Working undercover isn’t working from home: AFP union slams pay deal as a cop out

Australian Federal Police (AFP) officers are one step closer to taking history-making industrial action after its top brass stuck fast to official bargaining policy rules.

The generic 11.2%-plus-starting bonus offer is still on the AFP table despite the comparative inaccessibility of its generous new work-from-home conditions that have been made to other public servants.

In a sharp escalation of the growing rift between public servants who will be able to work from home and those who won’t, the Australian Federal Police Association (AFPA) has rounded on the offer as deeply inadequate for its members who are duty-bound to put themselves in harm’s way.

“When was the last time a public servant from the Australian Bureau of Statistics received a needle-stick injury from a known drug user while on duty, and when was the last time a public servant from IP Australia required a positive-vetting security clearance to fulfil their duties?” AFPA president Alex Caruana asked members last Friday.

“When was the last time a public servant from Geoscience Australia got assaulted while on duty or was shot at?”

The industrial flare-up featuring Australia’s finest is the latest in a series of highly public rejections of the one-size-fits-all pay deal that the Australian Public Service Commission APSC), and by extension, Minister for the Public Service Katy Gallagher, are copping.

One of the bigger tactical and potentially strategic issues now being driven home is the big win of work-from-home (WFH) granted to public servants in place of a significant pay bump. WFH rights would flow through to but are irrelevant to government employees whose work is always in the field.

AFPA members have been voting on whether or not to take protected industrial action that would be authorised by the Fair Work Commission in response to the APSC’s position.

Other unions, including the Communications, Electrical and Plumbing Union (CEPU), Construction Forestry and Maritime Union (CFMEU) and the Australian Manufacturing Workers’ Union (AMWU), have all thrown the APSC’s enforced offer back at the Department of Parliamentary Services and have run strikes over the deal that hit Parliament House.

Employer groups are also belting the idea like a gong, with the Australian Industry Group pillorying the APS pay deal as so out of touch that it was “nauseating”.

The Community and Public Sector (CPSU) has defended the pay deal, with national secretary Melissa Donnelly refuting Australian Industry Group CEO Innes Willox’s comments last week.

“This attitude will come at a cost to businesses who aren’t benefitting or being supported to benefit from their employees having flexible working conditions,” Donnelly said.

But now AFPA is weighing in, calling out the latest pay deal as a dud that heavily penalises on-premises or in-the-field shift workers over generalist clerical staff, who increasingly can work from where they want (within Australia).

“This figure doesn’t reward or recognise you for the important work you undertake. It treats you the same as a traditional ‘8am to 4pm’ public servant and doesn’t acknowledge the risks you take as an employee of the AFP,” Caruana told AFPA members.

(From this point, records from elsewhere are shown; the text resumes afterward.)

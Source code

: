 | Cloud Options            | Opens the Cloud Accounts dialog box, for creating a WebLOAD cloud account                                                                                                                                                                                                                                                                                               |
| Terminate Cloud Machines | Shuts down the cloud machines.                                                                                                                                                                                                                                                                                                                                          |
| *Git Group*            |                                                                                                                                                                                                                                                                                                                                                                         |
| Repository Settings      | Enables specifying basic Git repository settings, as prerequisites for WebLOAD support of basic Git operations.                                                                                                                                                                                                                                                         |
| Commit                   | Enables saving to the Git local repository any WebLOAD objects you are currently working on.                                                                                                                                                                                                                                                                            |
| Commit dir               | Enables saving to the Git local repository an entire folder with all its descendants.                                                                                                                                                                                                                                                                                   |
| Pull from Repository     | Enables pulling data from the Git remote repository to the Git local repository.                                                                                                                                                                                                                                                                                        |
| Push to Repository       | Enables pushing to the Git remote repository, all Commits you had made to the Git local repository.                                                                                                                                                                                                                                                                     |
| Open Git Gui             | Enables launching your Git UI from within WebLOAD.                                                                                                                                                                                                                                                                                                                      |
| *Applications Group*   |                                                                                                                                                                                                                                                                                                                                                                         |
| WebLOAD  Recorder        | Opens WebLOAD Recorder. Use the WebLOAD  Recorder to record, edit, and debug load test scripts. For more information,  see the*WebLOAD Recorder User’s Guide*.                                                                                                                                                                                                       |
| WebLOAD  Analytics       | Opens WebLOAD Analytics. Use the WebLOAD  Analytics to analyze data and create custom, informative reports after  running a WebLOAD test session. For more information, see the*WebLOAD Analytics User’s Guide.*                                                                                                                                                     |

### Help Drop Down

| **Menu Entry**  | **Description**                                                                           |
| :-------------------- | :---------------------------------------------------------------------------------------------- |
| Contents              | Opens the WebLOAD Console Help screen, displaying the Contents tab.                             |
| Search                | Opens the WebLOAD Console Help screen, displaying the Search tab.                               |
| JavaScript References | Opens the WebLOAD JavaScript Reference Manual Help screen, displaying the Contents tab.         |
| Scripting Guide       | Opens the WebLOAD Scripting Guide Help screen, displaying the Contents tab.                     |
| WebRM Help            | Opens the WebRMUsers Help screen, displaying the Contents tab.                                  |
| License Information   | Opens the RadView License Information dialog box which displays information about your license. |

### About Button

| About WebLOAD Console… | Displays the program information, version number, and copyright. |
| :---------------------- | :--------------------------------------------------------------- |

“While the offer is disappointing, it’s not entirely surprising. It’s clear that the federal government and APSC don’t value you or the AFP, as they’ve effectively tied the hands of the AFP bargaining team with the Public Sector Workplace Relations and Non-APS Policy,”

Caruana said that since AFPA commenced negotiations in late 2023, it had bargained in good faith and continued to do so.

“We believe that the same can’t be said for the policies implemented by the government and enforced by the APSC,” Caruana said.

“Their draconic and broad policies have hindered good faith negotiations. We aren’t asking for the world or anything unreasonable; we want to see some improvements to allowances, broadband provisions and a little more than the current base pay wage rises on offer.”

Bargaining continues.

This article was first published by The Mandarin.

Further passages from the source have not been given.